Beneath this instruction is a listing. Transcribe from it only the stretch from the line with "l’autre du Canada" through the line with "d’une jeune entreprise", both end lines included, exactly as written.

------------

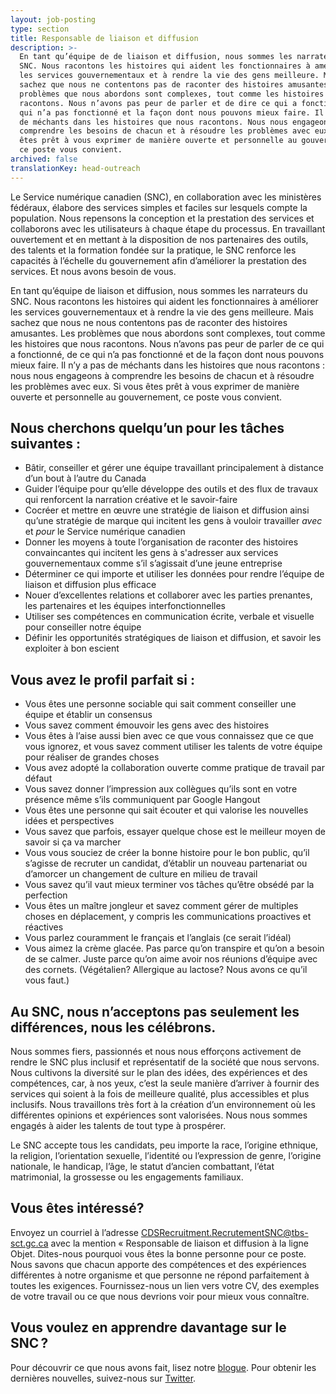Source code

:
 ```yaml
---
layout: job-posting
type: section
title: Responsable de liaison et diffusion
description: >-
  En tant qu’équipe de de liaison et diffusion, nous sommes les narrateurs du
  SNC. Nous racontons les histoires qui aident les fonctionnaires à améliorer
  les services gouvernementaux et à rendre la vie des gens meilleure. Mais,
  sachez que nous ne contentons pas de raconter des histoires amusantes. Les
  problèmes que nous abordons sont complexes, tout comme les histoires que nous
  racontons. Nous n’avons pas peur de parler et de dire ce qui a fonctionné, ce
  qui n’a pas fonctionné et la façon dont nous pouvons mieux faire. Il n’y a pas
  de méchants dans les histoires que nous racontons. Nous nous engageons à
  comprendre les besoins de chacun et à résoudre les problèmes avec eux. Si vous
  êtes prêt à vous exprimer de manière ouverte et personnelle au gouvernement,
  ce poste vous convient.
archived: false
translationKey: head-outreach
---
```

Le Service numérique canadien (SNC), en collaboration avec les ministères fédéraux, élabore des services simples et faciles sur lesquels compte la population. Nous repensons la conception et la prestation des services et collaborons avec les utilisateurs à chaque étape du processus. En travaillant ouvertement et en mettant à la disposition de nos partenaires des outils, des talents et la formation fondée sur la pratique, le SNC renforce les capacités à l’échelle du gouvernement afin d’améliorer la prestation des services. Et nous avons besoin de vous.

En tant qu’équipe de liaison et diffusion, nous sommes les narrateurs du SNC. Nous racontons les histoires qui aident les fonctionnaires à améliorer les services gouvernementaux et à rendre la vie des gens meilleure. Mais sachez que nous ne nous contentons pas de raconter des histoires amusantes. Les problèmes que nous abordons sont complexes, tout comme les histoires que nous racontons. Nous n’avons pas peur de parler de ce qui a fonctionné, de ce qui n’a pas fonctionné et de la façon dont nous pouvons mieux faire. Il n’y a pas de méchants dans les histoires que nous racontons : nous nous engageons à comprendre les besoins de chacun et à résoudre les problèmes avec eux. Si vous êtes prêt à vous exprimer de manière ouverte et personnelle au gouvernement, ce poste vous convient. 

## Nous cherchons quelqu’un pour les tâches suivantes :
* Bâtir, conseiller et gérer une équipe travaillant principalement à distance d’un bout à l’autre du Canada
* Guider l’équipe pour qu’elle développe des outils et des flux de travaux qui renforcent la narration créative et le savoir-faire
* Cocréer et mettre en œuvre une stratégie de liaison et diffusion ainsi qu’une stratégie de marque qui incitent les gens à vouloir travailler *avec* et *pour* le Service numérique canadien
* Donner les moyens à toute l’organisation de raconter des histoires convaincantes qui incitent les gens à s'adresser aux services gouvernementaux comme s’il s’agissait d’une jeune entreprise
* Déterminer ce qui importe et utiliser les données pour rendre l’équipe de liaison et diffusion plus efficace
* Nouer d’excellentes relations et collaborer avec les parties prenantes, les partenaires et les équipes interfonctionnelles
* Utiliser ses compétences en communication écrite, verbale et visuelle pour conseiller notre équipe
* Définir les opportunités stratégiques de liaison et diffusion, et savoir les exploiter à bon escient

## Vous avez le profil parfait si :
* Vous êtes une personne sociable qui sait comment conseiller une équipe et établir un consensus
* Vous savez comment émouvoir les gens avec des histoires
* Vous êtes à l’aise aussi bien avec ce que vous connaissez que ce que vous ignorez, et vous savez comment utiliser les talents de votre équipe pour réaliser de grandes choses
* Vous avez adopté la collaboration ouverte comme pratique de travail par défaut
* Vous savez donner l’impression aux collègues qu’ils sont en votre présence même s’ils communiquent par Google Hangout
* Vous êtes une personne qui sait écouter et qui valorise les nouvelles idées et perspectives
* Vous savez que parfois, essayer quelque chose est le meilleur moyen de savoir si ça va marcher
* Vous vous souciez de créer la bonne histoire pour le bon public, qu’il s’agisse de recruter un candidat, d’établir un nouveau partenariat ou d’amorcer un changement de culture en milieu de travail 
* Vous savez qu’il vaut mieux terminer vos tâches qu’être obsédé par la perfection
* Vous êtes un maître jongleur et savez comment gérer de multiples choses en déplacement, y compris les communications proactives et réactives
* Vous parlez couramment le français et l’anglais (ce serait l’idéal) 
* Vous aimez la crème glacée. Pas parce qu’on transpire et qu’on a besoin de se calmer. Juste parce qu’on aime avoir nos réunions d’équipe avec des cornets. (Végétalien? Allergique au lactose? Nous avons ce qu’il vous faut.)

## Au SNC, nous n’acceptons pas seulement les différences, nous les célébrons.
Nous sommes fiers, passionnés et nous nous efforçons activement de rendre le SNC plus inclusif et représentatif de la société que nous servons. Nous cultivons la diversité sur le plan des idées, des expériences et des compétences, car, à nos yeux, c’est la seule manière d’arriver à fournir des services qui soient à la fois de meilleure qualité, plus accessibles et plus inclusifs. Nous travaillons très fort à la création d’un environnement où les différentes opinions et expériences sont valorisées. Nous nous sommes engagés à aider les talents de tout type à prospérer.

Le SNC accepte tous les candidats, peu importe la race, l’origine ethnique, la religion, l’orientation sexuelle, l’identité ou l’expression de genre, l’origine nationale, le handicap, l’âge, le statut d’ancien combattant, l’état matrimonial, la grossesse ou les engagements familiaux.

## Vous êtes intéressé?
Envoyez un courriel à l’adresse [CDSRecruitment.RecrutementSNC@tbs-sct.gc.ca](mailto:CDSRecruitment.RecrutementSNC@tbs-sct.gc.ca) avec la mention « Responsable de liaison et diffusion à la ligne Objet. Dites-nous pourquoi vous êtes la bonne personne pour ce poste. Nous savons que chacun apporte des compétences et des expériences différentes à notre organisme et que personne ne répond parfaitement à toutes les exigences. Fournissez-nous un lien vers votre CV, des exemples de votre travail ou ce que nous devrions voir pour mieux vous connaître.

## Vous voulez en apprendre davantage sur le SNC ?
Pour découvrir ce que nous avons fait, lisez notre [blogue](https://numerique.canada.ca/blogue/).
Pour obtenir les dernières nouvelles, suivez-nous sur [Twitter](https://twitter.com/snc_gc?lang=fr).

------------

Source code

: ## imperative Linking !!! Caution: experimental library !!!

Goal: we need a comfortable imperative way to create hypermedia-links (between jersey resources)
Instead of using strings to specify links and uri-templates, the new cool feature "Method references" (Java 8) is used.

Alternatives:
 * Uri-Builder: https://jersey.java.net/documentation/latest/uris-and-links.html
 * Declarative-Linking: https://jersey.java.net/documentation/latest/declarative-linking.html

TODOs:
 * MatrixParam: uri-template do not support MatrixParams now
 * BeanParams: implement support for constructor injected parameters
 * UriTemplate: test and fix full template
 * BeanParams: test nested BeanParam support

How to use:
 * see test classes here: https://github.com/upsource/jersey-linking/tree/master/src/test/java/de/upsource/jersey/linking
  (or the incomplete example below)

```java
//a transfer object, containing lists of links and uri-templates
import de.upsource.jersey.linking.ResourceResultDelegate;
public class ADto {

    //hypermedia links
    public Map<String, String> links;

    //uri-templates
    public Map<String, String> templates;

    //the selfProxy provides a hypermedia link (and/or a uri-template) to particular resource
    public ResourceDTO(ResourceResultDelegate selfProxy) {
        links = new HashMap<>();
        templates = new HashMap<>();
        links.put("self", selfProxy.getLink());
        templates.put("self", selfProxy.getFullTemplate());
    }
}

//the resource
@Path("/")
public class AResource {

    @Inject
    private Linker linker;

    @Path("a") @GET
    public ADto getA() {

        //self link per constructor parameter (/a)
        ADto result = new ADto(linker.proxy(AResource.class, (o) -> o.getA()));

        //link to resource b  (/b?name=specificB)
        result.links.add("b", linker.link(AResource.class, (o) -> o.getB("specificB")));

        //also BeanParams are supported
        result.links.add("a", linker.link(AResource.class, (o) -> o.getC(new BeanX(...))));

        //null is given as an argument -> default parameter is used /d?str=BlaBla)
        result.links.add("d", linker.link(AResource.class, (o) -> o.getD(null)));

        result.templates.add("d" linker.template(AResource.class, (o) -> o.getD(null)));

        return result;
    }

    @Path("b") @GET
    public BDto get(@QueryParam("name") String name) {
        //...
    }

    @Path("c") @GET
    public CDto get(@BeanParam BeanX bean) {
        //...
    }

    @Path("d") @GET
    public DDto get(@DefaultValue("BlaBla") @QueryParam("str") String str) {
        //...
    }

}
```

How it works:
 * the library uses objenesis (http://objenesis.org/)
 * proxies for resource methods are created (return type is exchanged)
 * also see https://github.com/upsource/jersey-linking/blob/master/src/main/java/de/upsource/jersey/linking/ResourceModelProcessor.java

------------

§ **Task response**
* Bâtir, conseiller et gérer une équipe travaillant principalement à distance d’un bout à l’autre du Canada
* Guider l’équipe pour qu’elle développe des outils et des flux de travaux qui renforcent la narration créative et le savoir-faire
* Cocréer et mettre en œuvre une stratégie de liaison et diffusion ainsi qu’une stratégie de marque qui incitent les gens à vouloir travailler *avec* et *pour* le Service numérique canadien
* Donner les moyens à toute l’organisation de raconter des histoires convaincantes qui incitent les gens à s'adresser aux services gouvernementaux comme s’il s’agissait d’une jeune entreprise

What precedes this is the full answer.